I was quite looking forward to it from the trailer, but there was a (very well written) full page review in last week's Guardian that absolutely trashed it - basically to the tune of: "It totally misses the subtlety of the Herge books and reduces them to an Indiana Jones-style typical Spielberg movie - all form and no substance".

Has somewhat put me off going (that and the fact that I don't like 3D). May wait for the DVD and rent it for TV.

I would ignore The Guardian when it comes to TinTin.

They seem to have a very odd vendetta against it and have published 6 articles trashing it, 6 articles!

One of them's basis was a google search as well, says it all.

Hmmm. Didn't realise they trashed it so much. TBH, that makes more more inclined to believe it really IS shit.

I haven't seen the Tintin film – not after those reviews! – but a lot of people have. Steven Spielberg's digital animated version of the famous Hergé cycle of comic books has dominated the British box office in spite of articles that branded it a betrayal of the artist-author's vision, a soporific blanded-out parody of Hergé's eccentric world.

Is the gulf between expert disgust and public enthusiasm further proof that critics are doomed? Or that modern culture is truly anti-intellectual and philistine? I think it is evidence of neither. I am sure the Tintin film really is infuriating if you are a Tintin fan, as many who write about it plainly are. But is everyone a Tintin fan? Is everyone that familiar with the quixotic idealism, richly absurd characters, and unique humour of these great comic books?
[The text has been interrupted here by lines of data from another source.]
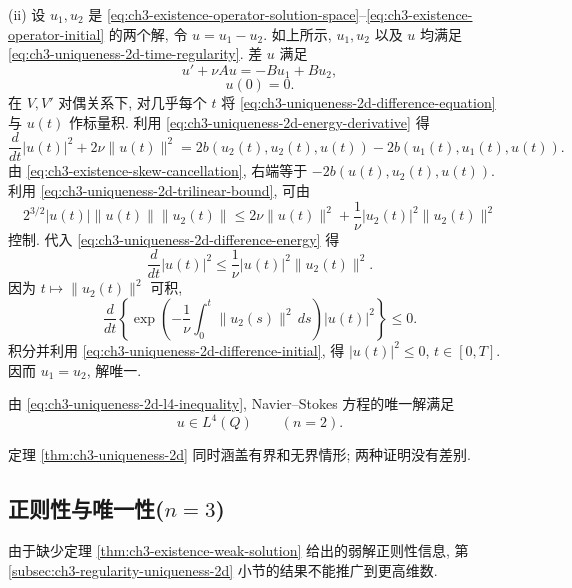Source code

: \begin{Proof}
(ii) 设 $u_1,u_2$ 是 \eqref{eq:ch3-existence-operator-solution-space}--\eqref{eq:ch3-existence-operator-initial} 的两个解, 令 $u=u_1-u_2$. 如上所示, $u_1,u_2$ 以及 $u$ 均满足 \eqref{eq:ch3-uniqueness-2d-time-regularity}. 差 $u$ 满足
\begin{equation}
u'+\nu Au=-Bu_1+Bu_2,
\label{eq:ch3-uniqueness-2d-difference-equation}
\end{equation}
\begin{equation}
u(0)=0.
\label{eq:ch3-uniqueness-2d-difference-initial}
\end{equation}
在 $V,V'$ 对偶关系下, 对几乎每个 $t$ 将 \eqref{eq:ch3-uniqueness-2d-difference-equation} 与 $u(t)$ 作标量积. 利用 \eqref{eq:ch3-uniqueness-2d-energy-derivative} 得
\begin{equation}
\frac d{dt}|u(t)|^2+2\nu\lVert u(t)\rVert^2
=2b(u_2(t),u_2(t),u(t))-2b(u_1(t),u_1(t),u(t)).
\label{eq:ch3-uniqueness-2d-difference-energy}
\end{equation}
由 \eqref{eq:ch3-existence-skew-cancellation}, 右端等于 $-2b(u(t),u_2(t),u(t))$. 利用 \eqref{eq:ch3-uniqueness-2d-trilinear-bound}, 可由
\[
2^{3/2}|u(t)|\lVert u(t)\rVert\lVert u_2(t)\rVert
\leq2\nu\lVert u(t)\rVert^2+\frac1\nu|u_2(t)|^2\lVert u_2(t)\rVert^2
\]
控制. 代入 \eqref{eq:ch3-uniqueness-2d-difference-energy} 得
\[
\frac d{dt}|u(t)|^2\leq\frac1\nu|u(t)|^2\lVert u_2(t)\rVert^2.
\]
因为 $t\mapsto\lVert u_2(t)\rVert^2$ 可积,
\[
\frac d{dt}\left\{
\exp\left(-\frac1\nu\int_0^t\lVert u_2(s)\rVert^2\,ds\right)|u(t)|^2
\right\}\leq0.
\]
积分并利用 \eqref{eq:ch3-uniqueness-2d-difference-initial}, 得 $|u(t)|^2\leq0$, $t\in[0,T]$. 因而 $u_1=u_2$, 解唯一.
\end{Proof}

\hypertarget{chapter-03-page-215}{}
\begin{Remark}
\label{rem:ch3-uniqueness-2d-l4q}
由 \eqref{eq:ch3-uniqueness-2d-l4-inequality}, Navier--Stokes 方程的唯一解满足
\begin{equation}
u\in L^4(Q)\qquad(n=2).
\label{eq:ch3-uniqueness-2d-l4q}
\end{equation}
\end{Remark}

\begin{Remark}
\label{rem:ch3-uniqueness-2d-unbounded}
定理 \ref{thm:ch3-uniqueness-2d} 同时涵盖有界和无界情形; 两种证明没有差别.
\end{Remark}

\subsection{正则性与唯一性($n=3$)}
\label{subsec:ch3-regularity-uniqueness-3d}
由于缺少定理 \ref{thm:ch3-existence-weak-solution} 给出的弱解正则性信息, 第 \ref{subsec:ch3-regularity-uniqueness-2d} 小节的结果不能推广到更高维数.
I think I can mediate between enemies and fans of the film because I only discovered Tintin recently. I can easily imagine the perspective of someone who has no particular knowledge of the original books, indeed who finds them a bit baffling, because I was that person most of my life. Somehow the books didn't become part of my reading as a child. I preferred Willard Price and Dr Who novelisations. When I did come across Tintin, his world seemed mystifyingly alien. Who was this grumpy boozer Captain Haddock?

Tintin fans, in short, may be overestimating how dearly these classics are held in the common heart. If this film had come out a decade ago I'd have seen it without any prejudices because I had never read a Tintin book. And when I did start reading them quite recently, I had to fight past the pretensions of fans: I came across a recommendation by Philip Pullman, in Waterstone's, to read The Castafiore Emerald, which he selected as his favourite. It is actually the most fey in the series, one for confirmed aficionados.

Once I got past that to truly brilliant volumes like The Secret of the Unicorn and Red Rackham's Treasure – the stories on which the movie is based – I was hooked. Hergé was a maverick genius of the 20th century. His conviction and passion shine through his beautifully coloured pages and his belief in language – even in translation – makes these great children's books. They do create a universe all their own, with personages like Thomson and Thompson whose surreal appearance (did he know the art of Magritte? Did Magritte know the art of Hergé?) and crazy behaviour are never explained or rationalised away.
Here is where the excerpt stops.